2) What is the impact (or limitation) of using annual averages? Ozone concentrations vary widely from summer to winter in both the troposphere and the stratosphere. How different are the clusters if the analysis is applied separately to summer and winter months? Another problem with the annual average is that mid-latitudes are heavily influenced by polar air masses in winter (low tropopause), and by tropical air masses in summer (high tropopause). So the annual average is just an unrealistic homogenization of very different air masses, and does not reflect the typical ozone profiles one might find in any given month or season.

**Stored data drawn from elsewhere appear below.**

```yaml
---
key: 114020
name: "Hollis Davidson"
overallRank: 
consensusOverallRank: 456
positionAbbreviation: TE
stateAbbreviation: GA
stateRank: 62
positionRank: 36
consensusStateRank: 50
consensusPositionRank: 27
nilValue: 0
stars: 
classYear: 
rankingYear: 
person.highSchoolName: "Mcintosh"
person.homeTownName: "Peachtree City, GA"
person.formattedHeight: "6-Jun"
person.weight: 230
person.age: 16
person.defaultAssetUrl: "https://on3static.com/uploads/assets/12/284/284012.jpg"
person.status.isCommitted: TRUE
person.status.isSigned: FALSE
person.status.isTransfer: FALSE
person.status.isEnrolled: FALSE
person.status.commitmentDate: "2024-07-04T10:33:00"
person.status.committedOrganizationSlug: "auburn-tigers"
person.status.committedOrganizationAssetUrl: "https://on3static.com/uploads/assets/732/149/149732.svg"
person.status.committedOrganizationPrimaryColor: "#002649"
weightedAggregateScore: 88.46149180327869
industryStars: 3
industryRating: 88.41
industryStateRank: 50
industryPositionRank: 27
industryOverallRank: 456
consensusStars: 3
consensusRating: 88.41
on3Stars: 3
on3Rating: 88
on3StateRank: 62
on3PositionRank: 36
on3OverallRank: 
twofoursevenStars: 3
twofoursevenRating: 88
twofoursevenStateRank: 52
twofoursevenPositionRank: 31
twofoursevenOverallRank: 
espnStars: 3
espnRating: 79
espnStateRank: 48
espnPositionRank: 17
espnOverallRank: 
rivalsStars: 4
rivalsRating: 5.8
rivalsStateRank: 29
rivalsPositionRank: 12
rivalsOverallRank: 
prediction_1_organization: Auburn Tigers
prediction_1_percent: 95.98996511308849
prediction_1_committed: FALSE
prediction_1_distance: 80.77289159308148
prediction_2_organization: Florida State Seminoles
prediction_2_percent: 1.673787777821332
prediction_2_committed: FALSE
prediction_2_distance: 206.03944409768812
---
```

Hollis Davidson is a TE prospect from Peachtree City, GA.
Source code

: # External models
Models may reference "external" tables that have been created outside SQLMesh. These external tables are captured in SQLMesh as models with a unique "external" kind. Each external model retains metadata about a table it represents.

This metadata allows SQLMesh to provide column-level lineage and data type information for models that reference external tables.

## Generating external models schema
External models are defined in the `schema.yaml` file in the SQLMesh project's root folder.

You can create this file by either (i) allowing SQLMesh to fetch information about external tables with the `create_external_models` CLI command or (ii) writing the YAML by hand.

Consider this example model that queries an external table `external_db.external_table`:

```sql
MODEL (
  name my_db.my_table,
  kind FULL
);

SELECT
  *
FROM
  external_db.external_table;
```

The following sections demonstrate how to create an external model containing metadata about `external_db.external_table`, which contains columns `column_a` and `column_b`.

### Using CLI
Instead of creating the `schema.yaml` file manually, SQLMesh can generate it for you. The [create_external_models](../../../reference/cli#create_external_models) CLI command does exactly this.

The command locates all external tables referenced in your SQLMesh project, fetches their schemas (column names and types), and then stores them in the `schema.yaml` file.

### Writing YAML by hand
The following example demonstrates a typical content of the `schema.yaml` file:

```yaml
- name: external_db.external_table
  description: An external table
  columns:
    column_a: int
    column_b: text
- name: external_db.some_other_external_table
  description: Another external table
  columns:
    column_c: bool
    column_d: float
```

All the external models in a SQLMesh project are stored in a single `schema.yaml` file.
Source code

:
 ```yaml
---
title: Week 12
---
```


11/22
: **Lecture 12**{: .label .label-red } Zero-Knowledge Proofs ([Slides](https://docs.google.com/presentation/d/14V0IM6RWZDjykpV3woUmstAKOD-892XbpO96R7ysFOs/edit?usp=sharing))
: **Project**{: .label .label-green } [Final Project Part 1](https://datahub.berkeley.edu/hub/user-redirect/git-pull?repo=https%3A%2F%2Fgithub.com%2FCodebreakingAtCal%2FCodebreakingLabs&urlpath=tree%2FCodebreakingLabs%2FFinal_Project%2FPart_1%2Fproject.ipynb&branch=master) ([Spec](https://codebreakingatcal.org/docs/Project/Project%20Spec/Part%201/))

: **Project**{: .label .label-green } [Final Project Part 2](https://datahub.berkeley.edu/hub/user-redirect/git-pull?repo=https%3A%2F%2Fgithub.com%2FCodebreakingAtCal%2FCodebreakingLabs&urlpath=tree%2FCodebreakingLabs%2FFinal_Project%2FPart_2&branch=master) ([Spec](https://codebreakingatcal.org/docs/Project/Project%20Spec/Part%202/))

3) The analysis makes no use of observations, and with no evaluation against real-world data we are unable to understand the accuracy of the method. Stauffer et al. (2018) clustered ozone profiles at more than 2 dozen ozonesonde stations worldwide. I realize the authors can’t use sparse observations as the basis for this global-scale analysis, but they can certainly evaluate the results against observations. The authors should examine the observed profiles above the ozonesonde stations that lie within each of the clustered regions. Do the profiles within each region have similar characteristics? If so, then the method is applicable to the real-world; if not, then the usefulness of the method is questionable. What is the result when the observations are then examined by season? Are the observations within each cluster similar to each other in summer, and also in winter? Or does everything break down (see my comment above about seasonal variability in the mid-latitudes).
Other comments:
Line 59
When reviewing clustering techniques as applied to ozone profiles, the authors should include Stauffer et al. (2016, 2018).
Line 61
The perceived methodology and aim of Chang et al. 2017, as stated in the manuscript, is not correct. Chang et al. 2017 are not seeking to cluster similar ozone monitoring sites. Rather they are trying to quantify the regional-scale, long-term trend of ozone, while accounting for the spatial distribution of the sites and the correlation between sites. This method accounts for the uneven distribution of sites and prevents any heavily-sampled sub-region from exerting an out-sized influence on the trend.
Line 95-98
I don’t understand why the study is limited to 1-1000 hPa. This omits a large section of the globe, i.e. land regions more than 100-200 m above sea level. I realize the method cannot tolerate missing values, but why not conduct the study for profiles in the range 1-950 hPa; this way you retain most of the land areas.
Line 110
This statement is problematic:
“The motivation behind withholding the geographical information is that there is no reason for the vertical ozone structure of the profile to be unique to a given region (Maze et al., 2017).” Using a paper that deals with ocean temperature, the authors seem to suggest that there is no discernable structure in the global ozone distribution and that one region is no different from another. Yet, plenty of observation-based studies identify clear structure in the global ozone distribution that varies with season [Kley et al., 1996; Thouret et al., 1998; Oltmans et al., 1996, 2004; Thompson et al., 2003; Cooper et al., 2007; Gaudel et al., 2020;]. Therefore, certain profile types are more likely to occur in some regions than in other regions. This statement needs to be revised.
Line 173
To say that the tropopause is around 300 hPa is a gross over-simplification. As can be seen in Figure 2, there are plenty of profiles in which the tropopause is around 150 hPa, which is common in the tropics.
Line 175
The statement that ozone increases near the surface is problematic because ozone is plotted in units of mPa. If ozone is plotted in units of ppbv (the typical unit for evaluating air pollution levels in the troposphere) then we would see that the average ozone profile has more ozone in the upper troposphere, especially at mid- and high latitudes (see the ozone profile papers that I cited above). Furthermore, Jaffe and Wigder (2012) is not a sufficient reference because they only discuss ozone at the surface and do not mention the vertical distribution of ozone.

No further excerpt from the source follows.